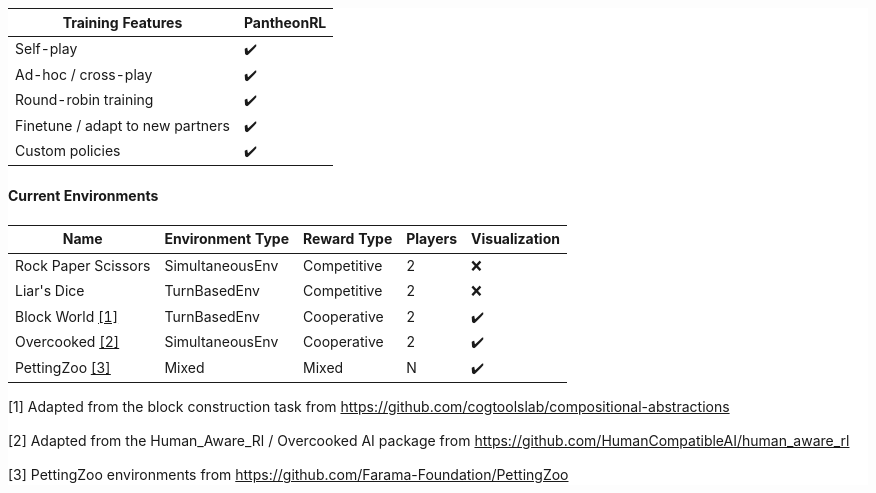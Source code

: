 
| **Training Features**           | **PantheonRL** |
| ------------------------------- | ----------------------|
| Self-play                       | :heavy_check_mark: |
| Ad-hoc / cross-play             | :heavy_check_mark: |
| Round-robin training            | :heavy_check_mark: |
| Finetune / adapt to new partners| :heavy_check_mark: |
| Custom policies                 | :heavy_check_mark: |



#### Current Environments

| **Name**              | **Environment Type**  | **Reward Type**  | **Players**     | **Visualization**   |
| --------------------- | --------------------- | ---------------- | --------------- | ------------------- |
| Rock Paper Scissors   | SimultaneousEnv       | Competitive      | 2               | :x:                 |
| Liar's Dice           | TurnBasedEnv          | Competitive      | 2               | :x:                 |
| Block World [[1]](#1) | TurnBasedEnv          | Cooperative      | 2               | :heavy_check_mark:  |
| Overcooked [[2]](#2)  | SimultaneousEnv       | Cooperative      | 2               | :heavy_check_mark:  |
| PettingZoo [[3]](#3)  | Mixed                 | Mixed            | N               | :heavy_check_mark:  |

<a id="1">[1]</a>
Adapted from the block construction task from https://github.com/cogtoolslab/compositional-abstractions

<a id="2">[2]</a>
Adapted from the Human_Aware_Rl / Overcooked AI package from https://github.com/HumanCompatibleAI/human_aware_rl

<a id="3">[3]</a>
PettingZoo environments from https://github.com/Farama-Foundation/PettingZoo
*-*-*
Return, from the data, each line that has the word "PettingZoo" in it.

▸ **Solution to this exercise**
| PettingZoo [[3]](#3)  | Mixed                 | Mixed            | N               | :heavy_check_mark:  |
PettingZoo environments from https://github.com/Farama-Foundation/PettingZoo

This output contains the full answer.